How do voters choose candidates?
Voters are offered lists of candidates, which include female contenders. A prominent politician may decide to head his own list. He then selects a number of candidates to fill the various sectarian slots apportioned by law for his electoral district.
If Shiite Muslims form the majority in his electoral district, then Shiite candidates will form the majority on the list, followed by the next-largest religious sect, and so on.
By polling day, there could be, say, three competing lists in one electoral district. But voters do not have to approve any one list in its entirety. They can mix and match lists, marking off names on one list and replacing them with others. So, it's candidates that count, whether they are independents or members of a party.
How will the opposition fare?
The leading opposition parties are the Future Tide movement, led by Rafik's son, Saad Hariri, and the Democratic Gathering, led by Walid Jumblatt. They, along with various smaller allies, have much more support than their opponents, some of whom sided with Syria in the past, and some of whom are former allies in the opposition. In the first round of voting in Beirut on May 29, Hariri's list swept all 19 seats.
Several prominent pro-Syrian figures have withdrawn from the electoral race, including Emile Lahoud Jr., the son of the Lebanese president. He says he quit in protest of the law under which the elections are being held. But the reality is that he and several other Syrian allies are no longer likely to be elected.
Mr. Hariri predicts that the opposition will win 80 to 90 of the 128 seats in parliament. Hariri is a leading contender to be the country's next prime minister.
How is the prime minister chosen?
Following the elections, the government will officially resign but remain in office while consultations begin for the nomination of a new prime minister and the formation of a new government. The prime minister is selected by the president after he holds consultations with members of parliament and hears their views.
The nominated prime minister then selects his cabinet in consultation with the president. Traditionally, Lebanon's president is a Maronite Christian, the prime minister is a Sunni Muslim, and the parliamentary speaker is a Shiite.
Will the election be fair?
Probably more so than in the past. There is considerable international interest in these elections. In addition to domestic electoral watchdogs, the United Nations and the European Union have sent observers to monitor the proceedings. They gave a clean endorsement to the first round of voting in Beirut.
The most important aspect of these elections is that they will be free from Syrian interference, even though the law under which they are being held was engineered by the Syrians in the 2000 polls.
What are the top issues?
Although there is no shortage of important issues to discuss - the poor state of the economy, redefining relations with Syria, disarming Hizbullah, economic and political reform - few candidates actually present proposals for tackling them.

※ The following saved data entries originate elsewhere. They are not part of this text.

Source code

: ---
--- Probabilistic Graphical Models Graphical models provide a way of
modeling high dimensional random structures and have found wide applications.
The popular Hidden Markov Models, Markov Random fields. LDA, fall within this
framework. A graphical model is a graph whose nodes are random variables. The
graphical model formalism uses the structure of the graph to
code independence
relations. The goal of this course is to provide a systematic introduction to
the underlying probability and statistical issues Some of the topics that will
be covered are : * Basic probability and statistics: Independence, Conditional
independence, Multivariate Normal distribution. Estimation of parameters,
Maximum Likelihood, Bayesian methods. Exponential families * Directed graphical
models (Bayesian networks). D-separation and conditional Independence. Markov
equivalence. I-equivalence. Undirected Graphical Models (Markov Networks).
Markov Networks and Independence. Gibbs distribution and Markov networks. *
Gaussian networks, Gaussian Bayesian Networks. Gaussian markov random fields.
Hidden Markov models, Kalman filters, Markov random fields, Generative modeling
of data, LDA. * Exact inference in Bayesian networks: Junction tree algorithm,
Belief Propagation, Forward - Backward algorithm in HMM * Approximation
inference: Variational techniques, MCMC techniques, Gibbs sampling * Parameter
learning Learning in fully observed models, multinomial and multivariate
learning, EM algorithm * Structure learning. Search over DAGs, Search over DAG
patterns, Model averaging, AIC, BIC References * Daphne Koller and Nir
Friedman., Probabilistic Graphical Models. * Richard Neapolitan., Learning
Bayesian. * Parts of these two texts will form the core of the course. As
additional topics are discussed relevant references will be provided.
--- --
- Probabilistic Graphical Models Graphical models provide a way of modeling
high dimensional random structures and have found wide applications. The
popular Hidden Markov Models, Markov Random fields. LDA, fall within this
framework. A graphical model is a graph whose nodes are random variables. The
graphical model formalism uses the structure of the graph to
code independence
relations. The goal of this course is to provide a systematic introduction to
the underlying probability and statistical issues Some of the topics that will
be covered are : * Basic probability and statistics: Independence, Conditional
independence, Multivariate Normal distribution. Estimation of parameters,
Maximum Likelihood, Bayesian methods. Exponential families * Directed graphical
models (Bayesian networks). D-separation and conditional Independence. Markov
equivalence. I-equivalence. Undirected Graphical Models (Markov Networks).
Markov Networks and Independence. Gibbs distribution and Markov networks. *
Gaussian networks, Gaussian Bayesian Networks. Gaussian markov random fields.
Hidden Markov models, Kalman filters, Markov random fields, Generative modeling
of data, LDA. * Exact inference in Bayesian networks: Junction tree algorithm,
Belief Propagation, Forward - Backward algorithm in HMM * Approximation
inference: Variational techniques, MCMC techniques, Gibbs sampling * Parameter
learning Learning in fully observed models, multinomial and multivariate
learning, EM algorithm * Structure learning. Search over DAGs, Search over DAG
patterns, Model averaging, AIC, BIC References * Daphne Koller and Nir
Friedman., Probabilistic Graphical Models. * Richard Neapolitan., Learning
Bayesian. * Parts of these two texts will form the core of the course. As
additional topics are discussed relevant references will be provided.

During the run-up to elections, the media have tended to dwell on the infighting between politicians rather than the debate over important issues. That has left many Lebanese feeling jaded by the whole process.
After the tumultuous developments of the past few months, many Lebanese are complaining that nothing has really changed, with many of the same politicians continuing to squabble among each other over the distribution of power and influence.
What are Hizbullah's prospects?
The southern round of voting took place Sunday. Of the five districts, this one is easiest to predict. Hizbullah, the Shiite militant organization, has teamed up with its traditional rival, the Amal Movement, to produce an unbeatable alliance that will capture the Shiite vote and almost certainly sweep all 23 available seats. The Lebanese media have nicknamed the alliance "the bulldozer."
About 650,000 people are eligible to vote in the southern round, although turnout is expected to hover between 30 and 40 percent. The low turnout is due to six candidates securing their seats unopposed, a partial Christian boycott in protest at the electoral law, and a certain amount of apathy at the foregone results.
Still, Hizbullah is fielding 14 candidates, hoping to raise the number of its lawmakers from nine.
Hizbullah is under stiff international pressure to disband its military wing. And its disarmament will be one of the most pressing political issues for the next government. Hizbullah's television station, Al Manar, has said that the elections will serve as a referendum on the party's political positions.